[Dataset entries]
+---+

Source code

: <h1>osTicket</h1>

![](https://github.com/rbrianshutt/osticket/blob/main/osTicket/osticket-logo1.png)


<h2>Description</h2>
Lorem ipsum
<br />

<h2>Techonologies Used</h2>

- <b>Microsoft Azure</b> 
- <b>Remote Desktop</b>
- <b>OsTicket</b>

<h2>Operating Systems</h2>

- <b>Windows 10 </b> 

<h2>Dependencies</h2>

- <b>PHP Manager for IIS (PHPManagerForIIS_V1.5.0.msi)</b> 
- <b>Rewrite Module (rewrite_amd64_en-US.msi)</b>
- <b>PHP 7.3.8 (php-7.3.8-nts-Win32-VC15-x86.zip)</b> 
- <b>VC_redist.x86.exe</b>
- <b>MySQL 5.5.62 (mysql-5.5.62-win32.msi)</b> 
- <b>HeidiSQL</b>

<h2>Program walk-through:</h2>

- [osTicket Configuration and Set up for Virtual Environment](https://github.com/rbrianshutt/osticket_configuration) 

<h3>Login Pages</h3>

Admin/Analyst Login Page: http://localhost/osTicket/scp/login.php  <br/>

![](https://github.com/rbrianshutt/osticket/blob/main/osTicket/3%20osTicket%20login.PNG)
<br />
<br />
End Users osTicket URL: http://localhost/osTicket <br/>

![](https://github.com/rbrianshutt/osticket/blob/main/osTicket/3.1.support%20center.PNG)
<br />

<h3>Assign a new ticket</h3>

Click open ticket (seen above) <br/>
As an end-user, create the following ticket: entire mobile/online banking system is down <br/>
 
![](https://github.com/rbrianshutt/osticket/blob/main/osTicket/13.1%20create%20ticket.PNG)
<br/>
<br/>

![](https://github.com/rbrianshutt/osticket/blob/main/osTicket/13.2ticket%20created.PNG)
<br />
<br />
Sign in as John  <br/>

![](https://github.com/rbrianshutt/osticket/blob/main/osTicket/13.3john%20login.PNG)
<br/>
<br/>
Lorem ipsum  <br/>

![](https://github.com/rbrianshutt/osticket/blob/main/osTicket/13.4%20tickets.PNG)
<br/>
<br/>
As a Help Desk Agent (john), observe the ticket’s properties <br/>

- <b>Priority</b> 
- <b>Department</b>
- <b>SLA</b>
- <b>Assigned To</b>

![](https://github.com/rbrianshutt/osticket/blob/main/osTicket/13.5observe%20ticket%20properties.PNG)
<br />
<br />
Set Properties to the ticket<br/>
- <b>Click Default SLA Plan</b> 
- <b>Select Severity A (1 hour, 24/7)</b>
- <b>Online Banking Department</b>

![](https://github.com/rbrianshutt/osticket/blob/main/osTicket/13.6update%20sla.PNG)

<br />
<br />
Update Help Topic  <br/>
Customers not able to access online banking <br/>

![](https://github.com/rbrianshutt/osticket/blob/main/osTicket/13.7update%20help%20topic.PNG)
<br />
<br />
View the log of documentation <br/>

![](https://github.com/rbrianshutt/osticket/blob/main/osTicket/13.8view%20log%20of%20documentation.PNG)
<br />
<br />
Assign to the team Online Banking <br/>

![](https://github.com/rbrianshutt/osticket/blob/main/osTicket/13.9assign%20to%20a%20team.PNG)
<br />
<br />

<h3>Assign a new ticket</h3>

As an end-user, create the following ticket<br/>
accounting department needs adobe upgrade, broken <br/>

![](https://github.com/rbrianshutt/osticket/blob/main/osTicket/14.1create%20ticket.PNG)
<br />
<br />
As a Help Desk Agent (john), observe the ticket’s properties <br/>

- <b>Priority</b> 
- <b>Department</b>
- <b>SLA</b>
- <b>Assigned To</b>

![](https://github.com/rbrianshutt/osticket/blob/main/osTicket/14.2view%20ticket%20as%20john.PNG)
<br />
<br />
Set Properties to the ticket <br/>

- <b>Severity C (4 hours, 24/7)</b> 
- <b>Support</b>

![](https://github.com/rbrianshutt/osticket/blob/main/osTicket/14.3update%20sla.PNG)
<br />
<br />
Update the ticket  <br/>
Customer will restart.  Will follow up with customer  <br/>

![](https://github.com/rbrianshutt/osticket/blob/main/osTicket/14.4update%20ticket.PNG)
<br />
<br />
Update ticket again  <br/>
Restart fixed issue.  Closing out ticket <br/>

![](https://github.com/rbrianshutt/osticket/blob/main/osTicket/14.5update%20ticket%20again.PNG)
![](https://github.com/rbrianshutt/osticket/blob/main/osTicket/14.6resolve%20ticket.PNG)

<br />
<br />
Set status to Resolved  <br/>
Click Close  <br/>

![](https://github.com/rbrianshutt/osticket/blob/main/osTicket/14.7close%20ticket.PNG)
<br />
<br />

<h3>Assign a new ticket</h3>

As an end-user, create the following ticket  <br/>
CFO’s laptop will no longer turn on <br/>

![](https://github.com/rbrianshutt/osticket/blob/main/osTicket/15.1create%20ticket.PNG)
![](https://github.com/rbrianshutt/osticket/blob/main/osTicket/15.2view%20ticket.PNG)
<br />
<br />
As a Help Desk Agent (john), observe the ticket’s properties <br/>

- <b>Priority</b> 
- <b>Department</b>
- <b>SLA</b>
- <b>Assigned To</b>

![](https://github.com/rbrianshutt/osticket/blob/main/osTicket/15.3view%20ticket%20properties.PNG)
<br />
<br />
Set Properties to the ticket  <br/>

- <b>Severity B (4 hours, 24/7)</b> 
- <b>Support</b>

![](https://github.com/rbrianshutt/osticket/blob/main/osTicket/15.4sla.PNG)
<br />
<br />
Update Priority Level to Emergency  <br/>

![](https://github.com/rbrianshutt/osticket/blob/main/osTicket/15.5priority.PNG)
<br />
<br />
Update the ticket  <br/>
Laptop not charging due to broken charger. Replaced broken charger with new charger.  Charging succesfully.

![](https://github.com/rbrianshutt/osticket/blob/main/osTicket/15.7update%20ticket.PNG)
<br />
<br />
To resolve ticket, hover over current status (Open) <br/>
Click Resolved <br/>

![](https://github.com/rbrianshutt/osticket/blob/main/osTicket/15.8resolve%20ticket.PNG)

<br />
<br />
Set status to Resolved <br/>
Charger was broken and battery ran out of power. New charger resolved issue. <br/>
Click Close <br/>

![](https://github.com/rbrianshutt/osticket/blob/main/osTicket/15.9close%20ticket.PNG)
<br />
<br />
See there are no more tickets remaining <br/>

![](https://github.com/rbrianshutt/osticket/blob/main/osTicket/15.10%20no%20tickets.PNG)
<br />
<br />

+---+

*Prompt*
The full set of records must be output again exactly.

*Exercise answer*
Source code

: <h1>osTicket</h1>

![](https://github.com/rbrianshutt/osticket/blob/main/osTicket/osticket-logo1.png)


<h2>Description</h2>
Lorem ipsum
<br />

<h2>Techonologies Used</h2>

- <b>Microsoft Azure</b> 
- <b>Remote Desktop</b>
- <b>OsTicket</b>

<h2>Operating Systems</h2>

- <b>Windows 10 </b> 

<h2>Dependencies</h2>

- <b>PHP Manager for IIS (PHPManagerForIIS_V1.5.0.msi)</b> 
- <b>Rewrite Module (rewrite_amd64_en-US.msi)</b>
- <b>PHP 7.3.8 (php-7.3.8-nts-Win32-VC15-x86.zip)</b> 
- <b>VC_redist.x86.exe</b>
- <b>MySQL 5.5.62 (mysql-5.5.62-win32.msi)</b> 
- <b>HeidiSQL</b>

<h2>Program walk-through:</h2>

- [osTicket Configuration and Set up for Virtual Environment](https://github.com/rbrianshutt/osticket_configuration) 

<h3>Login Pages</h3>

Admin/Analyst Login Page: http://localhost/osTicket/scp/login.php  <br/>

![](https://github.com/rbrianshutt/osticket/blob/main/osTicket/3%20osTicket%20login.PNG)
<br />
<br />
End Users osTicket URL: http://localhost/osTicket <br/>

![](https://github.com/rbrianshutt/osticket/blob/main/osTicket/3.1.support%20center.PNG)
<br />

<h3>Assign a new ticket</h3>

Click open ticket (seen above) <br/>
As an end-user, create the following ticket: entire mobile/online banking system is down <br/>
 
![](https://github.com/rbrianshutt/osticket/blob/main/osTicket/13.1%20create%20ticket.PNG)
<br/>
<br/>

![](https://github.com/rbrianshutt/osticket/blob/main/osTicket/13.2ticket%20created.PNG)
<br />
<br />
Sign in as John  <br/>

![](https://github.com/rbrianshutt/osticket/blob/main/osTicket/13.3john%20login.PNG)
<br/>
<br/>
Lorem ipsum  <br/>

![](https://github.com/rbrianshutt/osticket/blob/main/osTicket/13.4%20tickets.PNG)
<br/>
<br/>
As a Help Desk Agent (john), observe the ticket’s properties <br/>

- <b>Priority</b> 
- <b>Department</b>
- <b>SLA</b>
- <b>Assigned To</b>

![](https://github.com/rbrianshutt/osticket/blob/main/osTicket/13.5observe%20ticket%20properties.PNG)
<br />
<br />
Set Properties to the ticket<br/>
- <b>Click Default SLA Plan</b> 
- <b>Select Severity A (1 hour, 24/7)</b>
- <b>Online Banking Department</b>

![](https://github.com/rbrianshutt/osticket/blob/main/osTicket/13.6update%20sla.PNG)

<br />
<br />
Update Help Topic  <br/>
Customers not able to access online banking <br/>

![](https://github.com/rbrianshutt/osticket/blob/main/osTicket/13.7update%20help%20topic.PNG)
<br />
<br />
View the log of documentation <br/>

![](https://github.com/rbrianshutt/osticket/blob/main/osTicket/13.8view%20log%20of%20documentation.PNG)
<br />
<br />
Assign to the team Online Banking <br/>

![](https://github.com/rbrianshutt/osticket/blob/main/osTicket/13.9assign%20to%20a%20team.PNG)
<br />
<br />

<h3>Assign a new ticket</h3>

As an end-user, create the following ticket<br/>
accounting department needs adobe upgrade, broken <br/>

![](https://github.com/rbrianshutt/osticket/blob/main/osTicket/14.1create%20ticket.PNG)
<br />
<br />
As a Help Desk Agent (john), observe the ticket’s properties <br/>

- <b>Priority</b> 
- <b>Department</b>
- <b>SLA</b>
- <b>Assigned To</b>

![](https://github.com/rbrianshutt/osticket/blob/main/osTicket/14.2view%20ticket%20as%20john.PNG)
<br />
<br />
Set Properties to the ticket <br/>

- <b>Severity C (4 hours, 24/7)</b> 
- <b>Support</b>

![](https://github.com/rbrianshutt/osticket/blob/main/osTicket/14.3update%20sla.PNG)
<br />
<br />
Update the ticket  <br/>
Customer will restart.  Will follow up with customer  <br/>

![](https://github.com/rbrianshutt/osticket/blob/main/osTicket/14.4update%20ticket.PNG)
<br />
<br />
Update ticket again  <br/>
Restart fixed issue.  Closing out ticket <br/>

![](https://github.com/rbrianshutt/osticket/blob/main/osTicket/14.5update%20ticket%20again.PNG)
![](https://github.com/rbrianshutt/osticket/blob/main/osTicket/14.6resolve%20ticket.PNG)

<br />
<br />
Set status to Resolved  <br/>
Click Close  <br/>

![](https://github.com/rbrianshutt/osticket/blob/main/osTicket/14.7close%20ticket.PNG)
<br />
<br />

<h3>Assign a new ticket</h3>

As an end-user, create the following ticket  <br/>
CFO’s laptop will no longer turn on <br/>

![](https://github.com/rbrianshutt/osticket/blob/main/osTicket/15.1create%20ticket.PNG)
![](https://github.com/rbrianshutt/osticket/blob/main/osTicket/15.2view%20ticket.PNG)
<br />
<br />
As a Help Desk Agent (john), observe the ticket’s properties <br/>

- <b>Priority</b> 
- <b>Department</b>
- <b>SLA</b>
- <b>Assigned To</b>

![](https://github.com/rbrianshutt/osticket/blob/main/osTicket/15.3view%20ticket%20properties.PNG)
<br />
<br />
Set Properties to the ticket  <br/>

- <b>Severity B (4 hours, 24/7)</b> 
- <b>Support</b>

![](https://github.com/rbrianshutt/osticket/blob/main/osTicket/15.4sla.PNG)
<br />
<br />
Update Priority Level to Emergency  <br/>

![](https://github.com/rbrianshutt/osticket/blob/main/osTicket/15.5priority.PNG)
<br />
<br />
Update the ticket  <br/>
Laptop not charging due to broken charger. Replaced broken charger with new charger.  Charging succesfully.

![](https://github.com/rbrianshutt/osticket/blob/main/osTicket/15.7update%20ticket.PNG)
<br />
<br />
To resolve ticket, hover over current status (Open) <br/>
Click Resolved <br/>

![](https://github.com/rbrianshutt/osticket/blob/main/osTicket/15.8resolve%20ticket.PNG)

<br />
<br />
Set status to Resolved <br/>
Charger was broken and battery ran out of power. New charger resolved issue. <br/>
Click Close <br/>

![](https://github.com/rbrianshutt/osticket/blob/main/osTicket/15.9close%20ticket.PNG)
<br />
<br />
See there are no more tickets remaining <br/>

![](https://github.com/rbrianshutt/osticket/blob/main/osTicket/15.10%20no%20tickets.PNG)
<br />
<br />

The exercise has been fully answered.